--- Task requirements ---
Each line from the one containing "Given two events" to the end of the entries below must be restated exactly, and no other line should appear.

== Input records ==

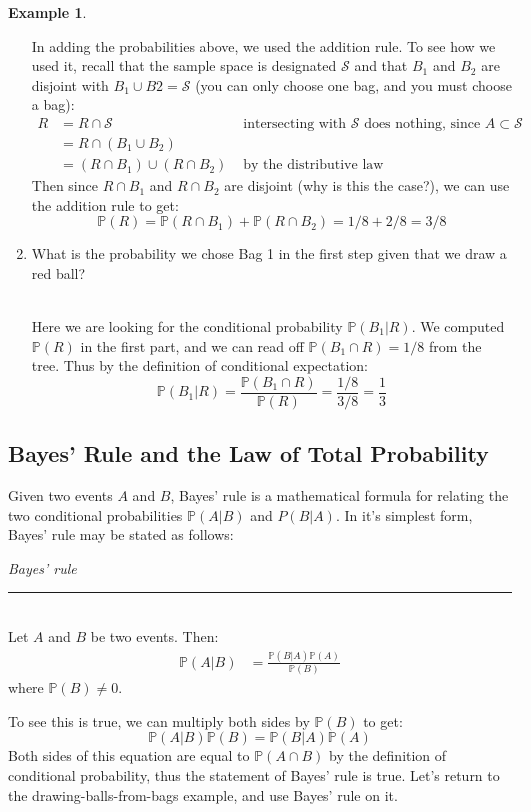 \documentclass[12pt]{article}
\theoremstyle{definition}
\newtheorem*{example}{Example}
\theoremstyle{remark}
\def\P{{\mathbb P}}
\def\cals{{\mathcal S}}
\begin{document}
\begin{example}
\begin{enumerate}
In adding the probabilities above, we used the addition rule. To see how we used it, recall that the sample space is designated $\cals$ and that $B_1$ and $B_2$ are disjoint with $B_1 \cup B2 = \cals$ (you can only choose one bag, and you must choose a bag):
\begin{align*}
R &= R \cap \cals & \text{ intersecting with $\cals$ does nothing, since $A \subset \cals$}\\
&= R \cap (B_1 \cup B_2) \\
&= (R \cap B_1) \cup (R \cap B_2) & \text{ by the distributive law}
\end{align*}
Then since $R \cap B_1$ and $R \cap B_2$ are disjoint (why is this the case?), we can use the addition rule to get:
\[
\P(R) = \P(R \cap B_1) + \P(R \cap B_2) = 1/8 + 2/8 = 3/8
\]

\item What is the probability we chose Bag 1 in the first step given that we draw a red ball?\\\

Here we are looking for the conditional probability $\P(B_1|R)$. We computed $\P(R)$ in the first part, and we can read off $\P(B_1 \cap R) = 1/8$ from the tree. Thus by the definition of conditional expectation:
\[
\P(B_1|R) = \frac{\P(B_1 \cap R)}{\P(R)} = \frac{1/8}{3/8} = \frac{1}{3}
\]
\end{enumerate}
\end{example}

\subsection{Bayes' Rule and the Law of Total Probability}
Given two events $A$ and $B$, Bayes' rule is a mathematical formula for relating the two conditional probabilities $\P(A|B)$ and $P(B|A)$. In it's simplest form, Bayes' rule may be stated as follows:

\begin{framed}
\emph{Bayes' rule}\\
  \rule{\dimexpr{}\fboxrule}{.1pt} \\
Let $A$ and $B$ be two events. Then:
\begin{align*}
\P(A | B) &= \frac{ \P(B|A)\P(A)}{\P(B)}
\end{align*}
where $\P(B) \neq 0.$
\end{framed}
To see this is true, we can multiply both sides by $\P(B)$ to get:
\[
\P(A|B) \P(B) = \P(B|A)\P(A)
\]
Both sides of this equation are equal to $\P(A\cap B)$ by the definition of conditional probability, thus the statement of Bayes' rule is true. Let's return to the drawing-balls-from-bags example, and use Bayes' rule on it.
\end{document}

===

--- Response box ---
Given two events $A$ and $B$, Bayes' rule is a mathematical formula for relating the two conditional probabilities $\P(A|B)$ and $P(B|A)$. In it's simplest form, Bayes' rule may be stated as follows:

\begin{framed}
\emph{Bayes' rule}\\
  \rule{\dimexpr{}\fboxrule}{.1pt} \\
Let $A$ and $B$ be two events. Then:
\begin{align*}
\P(A | B) &= \frac{ \P(B|A)\P(A)}{\P(B)}
\end{align*}
where $\P(B) \neq 0.$
\end{framed}
To see this is true, we can multiply both sides by $\P(B)$ to get:
\[
\P(A|B) \P(B) = \P(B|A)\P(A)
\]
Both sides of this equation are equal to $\P(A\cap B)$ by the definition of conditional probability, thus the statement of Bayes' rule is true. Let's return to the drawing-balls-from-bags example, and use Bayes' rule on it.
\end{document}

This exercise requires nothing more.